В маленькой аккуратной спальне жили моя сестра Лина и девочки Бобринские. Эта комната называлась “раем”. Первая, проходная комната называлась “чистилищем” – там спали моя сестра Соня и мой брат Владимир, уволившийся из Главморнина после последней для него экспедиции в Карское море; там же спали задержавшиеся до рассвета гости-мужчины. Комната со скверным запахом называлась “адом”, в ней жили два восемнадцатилетних друга – Юша Самарин и Миша Олсуфьев, сын нашего соседа по имению, бывшего владельца Буйц графа Юрия Александровича Олсуфьева».
* * *
Иногда случались странные преемственности. Иосиф Бродский писал в зарисовке «Полторы комнаты»: «Наши полторы комнаты были частью обширной, длиной в треть квартала, анфилады, тянувшейся по северной стороне шестиэтажного здания, которое смотрело на три улицы и площадь одновременно. Здание представляло собой один из громадных брикетов в так называемом мавританском стиле, характерном для Северной Европы начала века. Законченное в 1903 году, в год рождения моего отца, оно стало архитектурной сенсацией Санкт-Петербурга того времени, и Ахматова однажды рассказала мне, как она с родителями ездила в пролетке смотреть на это чудо. В западном его крыле, что обращено к одной из самых славных в российской словесности улиц – Литейному проспекту, некогда снимал квартиру Александр Блок. Что до нашей анфилады, то ее занимала чета, чье главенство было ощутимым как на предреволюционной русской литературной сцене, так и позднее в Париже в интеллектуальном климате русской эмиграции двадцатых и тридцатых годов: Дмитрий Мережковский и Зинаида Гиппиус. И как раз с балкона наших полутора комнат, изогнувшись гусеницей, Зинка выкрикивала оскорбления революционным матросам.

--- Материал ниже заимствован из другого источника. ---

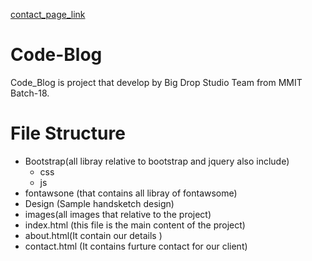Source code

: [contact_page_link](https://hareom284.github.io/Code-Blog/about.html)

# Code-Blog
Code_Blog is project that develop by Big Drop Studio Team from MMIT Batch-18.


# File Structure

  - Bootstrap(all libray relative to bootstrap and jquery also include)
    - css
    - js
  - fontawsone (that contains all libray of fontawsome)
  - Design (Sample handsketch design)
  - images(all images that relative to the project)
  - index.html (this file is the main content of the project)
  - about.html(It contain our details )
  - contact.html (It contains furture contact for our client)
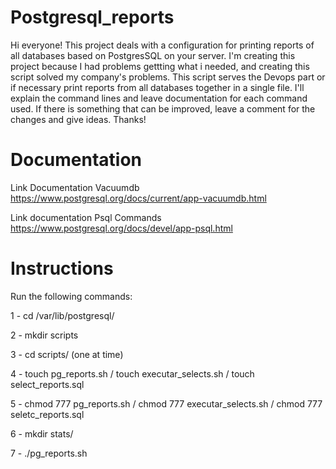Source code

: # Postgresql_reports
Hi everyone! This project deals with a configuration for printing reports of all databases based on PostgresSQL on your server.
  I'm creating this project because I had problems gettting what i needed, and creating this script solved my company's problems.
  This script serves the Devops part or if necessary print reports from all databases together in a single file.
  I'll explain the command lines and leave documentation for each command used.
  If there is something that can be improved, leave a comment for the changes and give ideas.
  Thanks!
  
  # Documentation
  
  Link Documentation Vacuumdb https://www.postgresql.org/docs/current/app-vacuumdb.html
  
  Link documentation Psql Commands https://www.postgresql.org/docs/devel/app-psql.html
  
  # Instructions
  
  Run the following commands:
  
  1 - cd /var/lib/postgresql/
  
  2 - mkdir scripts
  
  3 - cd scripts/
  (one at time)
  
  4 - touch pg_reports.sh / touch executar_selects.sh / touch select_reports.sql
  
  5 - chmod 777 pg_reports.sh / chmod 777 executar_selects.sh / chmod 777 seletc_reports.sql
  
  6 - mkdir stats/
  
  7 - ./pg_reports.sh
  
  
  
  

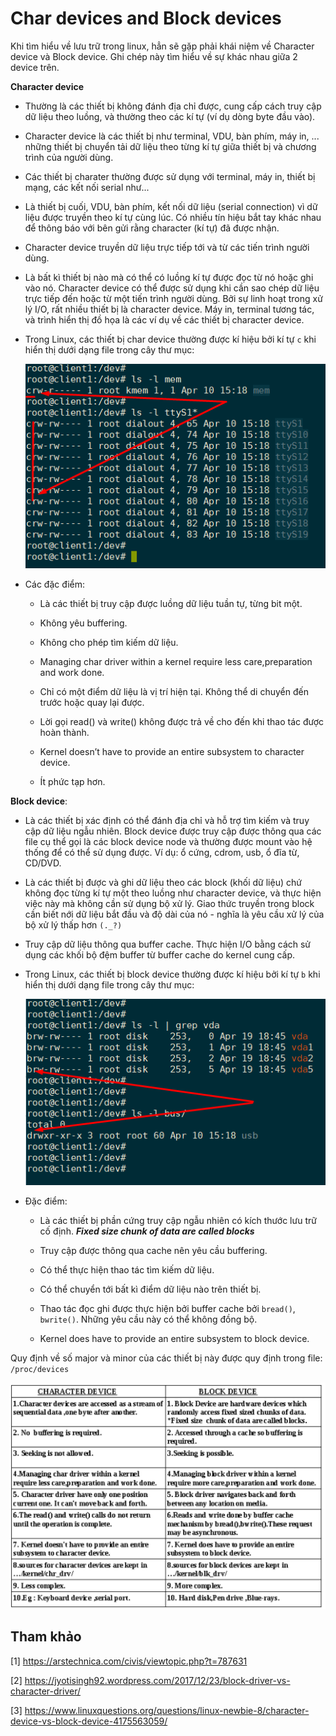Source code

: # Char devices and Block devices

Khi tìm hiểu về lưu trữ trong linux, hẳn sẽ gặp phải khái niệm về Character device và Block device. Ghi chép này tìm hiểu về sự khác nhau giữa 2 device trên.

**Character device**

- Thường là các thiết bị không đánh địa chỉ được, cung cấp cách truy cập dữ liệu theo luồng, và thường theo các kí tự (ví dụ dòng byte đầu vào). 

- Character device là các thiết bị như terminal, VDU, bàn phím, máy in, ... những thiết bị chuyển tải dữ liệu theo từng kí tự giữa thiết bị và chương trình của người dùng. 

- Các thiết bị charater  thường được sử dụng với terminal, máy in, thiết bị mạng, các kết nối serial như...

- Là thiết bị cuối, VDU, bàn phím, kết nối dữ liệu (serial connection) vì dữ liệu được truyền theo kí tự cùng lúc. Có nhiều tín hiệu bắt tay khác nhau để thông báo với bên gửi rằng character (kí tự) đã được nhận. 

- Character device truyền dữ liệu trực tiếp tới và từ các tiến trình người dùng. 

- Là bất kì thiết bị nào mà có thể có luồng kí tự được đọc từ nó hoặc ghi vào nó. Character device có thể được sử dụng khi cần sao chép dữ liệu trực tiếp đến hoặc từ một tiến trình người dùng. Bởi sự linh hoạt trong xử lý I/O, rất nhiều thiết bị là character device. Máy in, terminal tương tác, và trình hiển thị đồ họa là các ví dụ về các thiết bị character device.

- Trong Linux, các thiết bị char device thường được kí hiệu bởi kí tự `c` khi hiển thị dưới dạng file trong cây thư mục: 

	![img](../images/7.1.png)

- Các đặc điểm:

	- Là các thiết bị truy cập được luồng dữ liệu tuần tự, từng bit một.

	- Không yêu buffering.

	- Không cho phép tìm kiếm dữ liệu.

	- Managing char driver within a kernel require less care,preparation and work done.

	- Chỉ có một điểm dữ liệu là vị trí hiện tại. Không thể di chuyển đến trước hoặc quay lại được.

	- Lời gọi read() và write() không được trả về cho đến khi thao tác được hoàn thành.

	- Kernel doesn’t have to provide an entire subsystem to character device.

	- Ít phức tạp hơn.

**Block device**:

- Là các thiết bị xác định có thể đánh địa chỉ và hỗ trợ tìm kiếm và truy cập dữ liệu ngẫu nhiên. Block device được truy cập được thông qua các file cụ thể gọi là các block device node và thường được mount vào hệ thống để có thể sử dụng được. Ví dụ: ổ cứng, cdrom, usb, ổ đĩa từ, CD/DVD. 

- Là các thiết bị được và ghi dữ liệu theo các block (khối dữ liệu) chứ không đọc từng kí tự một theo luồng như character device, và thực hiện việc này mà không cần sử dụng bộ xử lý. Giao thức truyền trong block cần biết nới dữ liệu bắt đầu và độ dài của nó - nghĩa là yêu cầu xử lý của bộ xử lý thấp hơn `(._?)`

- Truy cập dữ liệu thông qua buffer cache. Thực hiện I/O bằng cách sử dụng các khối bộ đệm buffer từ buffer cache do kernel cung cấp. 

- Trong Linux, các thiết bị block device thường được kí hiệu bởi kí tự `b` khi hiển thị dưới dạng file trong cây thư mục: 

	![img](../images/7.2.png)

- Đặc điểm: 

	- Là các thiết bị phần cứng truy cập ngẫu nhiên có kích thước lưu trữ cố định. ***Fixed size chunk of data are called blocks***

	- Truy cập được thông qua cache nên yêu cầu buffering.

	- Có thể thực hiện thao tác tìm kiếm dữ liệu.

	- Có thể chuyển tới bất kì điểm dữ liệu nào trên thiết bị.

	- Thao tác đọc ghi được thực hiện bởi buffer cache bởi `bread()`, `bwrite()`. Những yêu cầu này có thể không đồng bộ.

	- Kernel does have to provide an entire subsystem to block device.

Quy định về số major và minor của các thiết bị này được quy định trong file: `/proc/devices`

![img](../images/7.3.png)

## Tham khảo

[1] https://arstechnica.com/civis/viewtopic.php?t=787631

[2] https://jyotisingh92.wordpress.com/2017/12/23/block-driver-vs-character-driver/

[3] https://www.linuxquestions.org/questions/linux-newbie-8/character-device-vs-block-device-4175563059/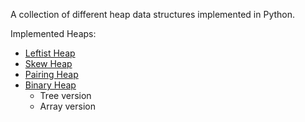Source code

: A collection of different heap data structures implemented in Python.

Implemented Heaps:

  - [Leftist Heap](https://en.wikipedia.org/wiki/Leftist_tree)
  - [Skew Heap](https://en.wikipedia.org/wiki/Skew_heap)
  - [Pairing Heap](https://en.wikipedia.org/wiki/Pairing_heap)
  - [Binary Heap](https://en.wikipedia.org/wiki/Binary_heap)
      - Tree version
      - Array version

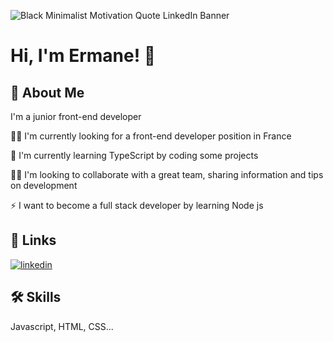 ![Black Minimalist Motivation Quote LinkedIn Banner](https://user-images.githubusercontent.com/94918200/210601918-0763dc92-dd23-4770-8ace-95fab00225ae.png)

# Hi, I'm Ermane! 👋


## 🚀 About Me
I'm a junior front-end developer

👩‍💻 I'm currently looking for a front-end developer position in France

🧠 I'm currently learning TypeScript by coding some projects

👯‍♀️ I'm looking to collaborate with a great team, sharing information and tips on development

⚡️ I want to become a full stack developer by learning Node js

## 🔗 Links
[![linkedin](https://img.shields.io/badge/linkedin-0A66C2?style=for-the-badge&logo=linkedin&logoColor=white)](https://www.linkedin.com/in/pourmohtasham/)

## 🛠 Skills
Javascript, HTML, CSS...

После революции, в соответствии с политикой “уплотнения” буржуазии, анфиладу поделили на кусочки, по комнате на семью. Между комнатами были воздвигнуты стены – сначала из фанеры. Впоследствии, с годами, доски, кирпичи и штукатурка возвели эти перегородки в ранг архитектурной нормы. Если в пространстве заложено ощущение бесконечности, то – не в его протяженности, а в сжатости. Хотя бы потому, что сжатие пространства, как ни странно, всегда понятнее. Оно лучше организовано, для него больше названий: камера, чулан, могила. Для просторов остается лишь широкий жест.